Would good to get a few more opinions and see if overall positive or negative wins.....


----------



## Gordon Gekko (23 Mar 2018)

I think that Air BnB / long-term lets are transformational.

My own approach (hopefully) will be to undertake long-term lets in different places around the world, but buy somewhere once I get to a point where comfort and ease become the priorities. But, and this will be an important point, sizing/scale are key. Under no circumstances will I tie too much resources into an overseas property.


----------



## Leper (23 Mar 2018)

Surprisingly, quite a bit of interest in this thread. I don't know anybody who would not like to own a holiday home in sunnier climes. I bought two, sold one and still have the other. In some of my previous posts regarding purchase of holiday homes abroad, I put down truthful markers as to why not to buy. I based these on the recession period where many like me had large amounts of money tied up in foreign investment seeking to live the dream in future retirement and perhaps make a few bob along the way. Anybody who bought say since 2004 to 2012 is probably still working at a loss from what was the purchase price then to what might be the selling price now. Even foreign real estate agents have been unable to hide the losses their patrons still have on hands. Let's face it, property in Spain will never reach the dizzy heights of price it did back in 2006. I've made up some of the loss through renting out the holiday home, but I never envisaged chasing losses fourteen years ago.

Things have changed a bit, but I never feel quite secure that I could sell anytime or even regain to any great extent the losses. So do you hold on to the property and hope that there will some kind of property boom again in Spain? There is so much coastal property for sale in Spain that that only remains a small hope (probably no hope) in the greater scheme of things. 

OK, cut out the facts Lep and put forward the reasons to purchase a holiday home say in Spain.
1. Coastal property prices bottomed out about two years ago with perhaps 5% increase since in property that could be sold. So, if you are buying, now is a good time.
2. Somebody wants to invest in something that probably will never decrease in value, then I reckon a holiday home in Spain is something good to invest in now.
3. We would all like a place to bring the family to where sunshine is guaranteed and the cost of living is cheaper. Coastal Spain is good in this respect.
4. The family that holidays together will stay together - Right? Hmmmmmmmm!
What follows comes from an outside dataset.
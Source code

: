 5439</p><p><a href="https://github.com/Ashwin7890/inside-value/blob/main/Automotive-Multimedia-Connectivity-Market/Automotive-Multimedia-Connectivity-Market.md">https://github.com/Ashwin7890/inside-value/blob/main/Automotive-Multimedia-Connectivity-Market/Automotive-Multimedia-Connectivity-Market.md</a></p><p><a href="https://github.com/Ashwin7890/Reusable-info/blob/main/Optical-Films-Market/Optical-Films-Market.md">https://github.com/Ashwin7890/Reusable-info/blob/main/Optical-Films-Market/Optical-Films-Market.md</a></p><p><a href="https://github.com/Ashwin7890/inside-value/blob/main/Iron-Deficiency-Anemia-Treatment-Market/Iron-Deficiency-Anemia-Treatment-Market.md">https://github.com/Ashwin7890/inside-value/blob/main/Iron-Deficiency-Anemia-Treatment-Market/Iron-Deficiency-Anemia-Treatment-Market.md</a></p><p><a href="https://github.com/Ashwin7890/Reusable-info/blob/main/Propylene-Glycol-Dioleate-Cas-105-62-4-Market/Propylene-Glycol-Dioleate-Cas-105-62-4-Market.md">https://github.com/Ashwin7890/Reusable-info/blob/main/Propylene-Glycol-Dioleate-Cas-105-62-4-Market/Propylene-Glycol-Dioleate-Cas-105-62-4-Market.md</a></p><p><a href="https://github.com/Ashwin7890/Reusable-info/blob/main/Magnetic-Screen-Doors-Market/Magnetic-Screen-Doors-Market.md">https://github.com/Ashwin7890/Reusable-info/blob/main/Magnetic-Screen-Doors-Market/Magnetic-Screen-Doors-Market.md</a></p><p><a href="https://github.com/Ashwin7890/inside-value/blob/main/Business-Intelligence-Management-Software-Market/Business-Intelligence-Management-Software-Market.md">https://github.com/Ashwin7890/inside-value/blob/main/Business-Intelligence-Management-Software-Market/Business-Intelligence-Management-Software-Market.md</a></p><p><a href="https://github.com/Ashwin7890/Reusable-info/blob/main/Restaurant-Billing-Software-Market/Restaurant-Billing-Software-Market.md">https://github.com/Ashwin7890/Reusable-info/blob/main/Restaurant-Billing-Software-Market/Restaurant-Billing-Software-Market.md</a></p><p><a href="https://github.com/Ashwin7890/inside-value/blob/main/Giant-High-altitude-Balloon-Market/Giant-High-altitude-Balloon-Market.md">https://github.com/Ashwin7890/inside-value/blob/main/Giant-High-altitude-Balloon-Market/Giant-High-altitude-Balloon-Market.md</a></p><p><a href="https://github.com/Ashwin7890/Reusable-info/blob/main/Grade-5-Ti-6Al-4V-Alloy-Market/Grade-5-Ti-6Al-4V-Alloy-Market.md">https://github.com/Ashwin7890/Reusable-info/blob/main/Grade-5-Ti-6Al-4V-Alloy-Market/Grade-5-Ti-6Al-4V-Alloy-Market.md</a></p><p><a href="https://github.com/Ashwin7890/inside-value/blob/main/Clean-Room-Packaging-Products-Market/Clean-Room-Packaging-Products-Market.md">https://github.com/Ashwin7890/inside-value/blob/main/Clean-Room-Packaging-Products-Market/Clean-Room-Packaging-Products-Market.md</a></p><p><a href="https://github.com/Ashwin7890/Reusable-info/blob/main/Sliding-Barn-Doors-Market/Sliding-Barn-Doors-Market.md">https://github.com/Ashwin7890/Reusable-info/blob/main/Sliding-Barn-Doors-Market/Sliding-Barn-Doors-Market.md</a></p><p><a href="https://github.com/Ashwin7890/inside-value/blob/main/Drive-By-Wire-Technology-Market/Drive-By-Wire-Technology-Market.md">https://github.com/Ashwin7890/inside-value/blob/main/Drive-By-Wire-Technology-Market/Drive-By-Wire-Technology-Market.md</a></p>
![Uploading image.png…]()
Now for the reasons against:-
1. Brexit.
2. Brexit.
3. Brexit
4. It is not easy maintaining a holiday home abroad. You are at the mercy of Spanish banks. Local Taxes just keep getting dearer and dearer. Maintenance is a problem. Holiday homes must be cleaned, updated. Furniture must be replaced. Airconditioning must be serviced. Utility charges are ongoing. Break ins can be a nightmare. Squatters inhabit Spain too. At the end of five years you are beginning to show some small income. If the Spanish Revenue Commissioners don't get you, the Irish Revenue Commissioners will. That's their job and both are good at what they do. Write down all you spend against income and you will see you are at a bigger loss than you thought you ever would. Just when you thought you could lose no more, you must do a recce trip. Airfares, car rental, transfers cost more now than ever. Suddenly, living the dream can become a living nightmare.

I am only trying to be truthful and prevent some innocent dreamer from gambling at dangerous higher stakes than a compulsive gambler. I should point out that I am one of the lucky ones inasmuch as I have kind of made the whole idea work. The word "lucky" is important here. It could have all gone so wrong.

Gordon Gekko (above) has given some shrewd advice. Why purchase at high stakes when you can rent longterm off season at low stakes? (You can rent a 2 bedroom low-rise apartment centrally located for around €700.00 per month off season). So you spend €700 + Electricity Charge and you are still living a whole month in the off season sun while the landlord pays substantially more on his/her monthly mortgage. Renting you don't have the pain and you can have most of the gain.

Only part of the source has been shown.